Physics Models

Combine can be run directly on the text-based datacard. However, for more advanced physics models, the internal step to convert the datacard to a binary workspace should be performed by the user. To create a binary workspace starting from a datacard.txt, you can run

text2workspace.py datacard.txt -o workspace.root

By default (without the -o option), the binary workspace will be named datacard.root - i.e the .txt suffix will be replaced by .root.

A full set of options for text2workspace can be found by running text2workspace.py --help.

The default model that will be produced when running text2workspace is one in which all processes identified as signal are multiplied by a common multiplier r. This is all that is needed for simply setting limits or calculating significances.

text2workspace will convert the datacard into a PDF that summarizes the analysis. For example, let's take a look at the data/tutorials/counting/simple-counting-experiment.txt datacard.
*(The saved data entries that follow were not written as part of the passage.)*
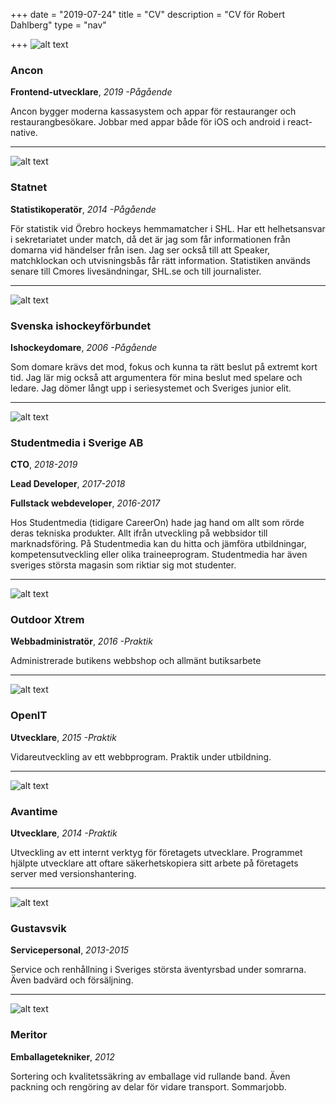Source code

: +++
date = "2019-07-24"
title = "CV"
description = "CV för Robert Dahlberg"
type = "nav"

+++
![alt text](https://res.cloudinary.com/dfvkxoqhn/image/upload/c_pad,f_auto,h_150,q_auto,w_150/v1563876552/logo-tango_L-1_u0uifl.png "Ancon")

### Ancon

**Frontend-utvecklare**, *2019 -Pågående*

Ancon bygger moderna kassasystem och appar för restauranger och restaurangbesökare. Jobbar med appar både för iOS och android i react-native.

* * *
![alt text](https://res.cloudinary.com/dfvkxoqhn/image/upload/c_pad,f_auto,h_150,q_auto,w_150/v1563718126/statnet_aonqxw.png "Studentmedia")

### Statnet

**Statistikoperatör**, *2014 -Pågående*

För statistik vid Örebro hockeys hemmamatcher i SHL. Har ett helhetsansvar i sekretariatet under match, då det är jag som får informationen från domarna vid händelser från isen. Jag ser också till att Speaker, matchklockan och utvisningsbås får rätt information. Statistiken används senare till Cmores livesändningar, SHL.se och till journalister.


* * *
![alt text](https://res.cloudinary.com/dfvkxoqhn/image/upload/c_pad,f_auto,h_150,q_auto,w_150/swehockey_t8sin2 "Svenska ishockeyförbundet")

### Svenska ishockeyförbundet

**Ishockeydomare**, *2006 -Pågående*

Som domare krävs det mod, fokus och kunna ta rätt beslut på extremt kort tid. Jag lär mig också att argumentera för mina beslut med spelare och ledare. Jag dömer långt upp i seriesystemet och Sveriges junior elit.


* * *
![alt text](https://res.cloudinary.com/dfvkxoqhn/image/upload/c_pad,f_auto,h_150,q_auto,w_150/v1563718128/studentmedia_hzkly6.png "Studentmedia")

### Studentmedia i Sverige AB

**CTO**, *2018-2019*

**Lead Developer**, *2017-2018*

**Fullstack webdeveloper**, *2016-2017*

Hos Studentmedia (tidigare CareerOn) hade jag hand om allt som rörde deras tekniska produkter. Allt ifrån utveckling på webbsidor till marknadsföring. På Studentmedia kan du hitta och jämföra utbildningar, kompetensutveckling eller olika traineeprogram. Studentmedia har även sveriges största magasin som riktiar sig mot studenter.


* * *
![alt text](https://res.cloudinary.com/dfvkxoqhn/image/upload/c_pad,f_auto,h_150,q_auto,w_150/outdoor_rxuc7j "Outdoor Xtrem")

### Outdoor Xtrem

**Webbadministratör**, *2016 -Praktik*

Administrerade butikens webbshop och allmänt butiksarbete


* * *
![alt text](https://res.cloudinary.com/dfvkxoqhn/image/upload/c_pad,f_auto,h_150,q_auto,w_150/openit_mekvlf "OpenIT")

### OpenIT

**Utvecklare**, *2015 -Praktik*

Vidareutveckling av ett webbprogram. Praktik under utbildning.


* * *
![alt text](https://res.cloudinary.com/dfvkxoqhn/image/upload/c_pad,f_auto,h_150,q_auto,w_150/avantime_zk70yh "Avantime")

### Avantime

**Utvecklare**, *2014 -Praktik*

Utveckling av ett internt verktyg för företagets utvecklare. Programmet hjälpte utvecklare att oftare säkerhetskopiera sitt arbete på företagets server med versionshantering.


* * *
![alt text](https://res.cloudinary.com/dfvkxoqhn/image/upload/c_pad,f_auto,h_150,q_auto,w_150/gustavsvik_rnhlxf "Gustavsvik")

### Gustavsvik

**Servicepersonal**, *2013-2015*

Service och renhållning i Sveriges största äventyrsbad under somrarna. Även badvärd och försäljning.


* * *
![alt text](https://res.cloudinary.com/dfvkxoqhn/image/upload/c_pad,f_auto,h_150,q_auto,w_150/meritor_rw8j9b "Meritor")

### Meritor

**Emballagetekniker**, *2012*

Sortering och kvalitetssäkring av emballage vid rullande band. Även packning och rengöring av delar för vidare transport. Sommarjobb.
# Simple counting experiment, with one signal and one background process
# Extremely simplified version of the 35/pb H->WW analysis for mH = 200 GeV,
# for 4th generation exclusion (EWK-10-009, arxiv:1102.5429v1)
imax 1  number of channels
jmax 1  number of backgrounds
kmax 2  number of nuisance parameters (sources of systematical uncertainties)
------------
# we have just one channel, in which we observe 0 events
bin         1
observation 0
------------
# now we list the expected events for signal and all backgrounds in that bin
# the second 'process' line must have a positive number for backgrounds, and 0 for signal
# then we list the independent sources of uncertainties, and give their effect (syst. error)
# on each process and bin
bin             1      1
process       ggh4G  Bckg
process         0      1
rate           4.76  1.47
------------
deltaS  lnN    1.20    -    20% uncertainty on signal
deltaB  lnN      -   1.50   50% uncertainty on background

If we run text2workspace.py on this datacard and take a look at the workspace (w) inside the .root file produced, we will find a number of different objects representing the signal, background, and observed event rates, as well as the nuisance parameters and signal strength \(r\). Note that often in the statistics literature, this parameter is referred to as \(\mu\).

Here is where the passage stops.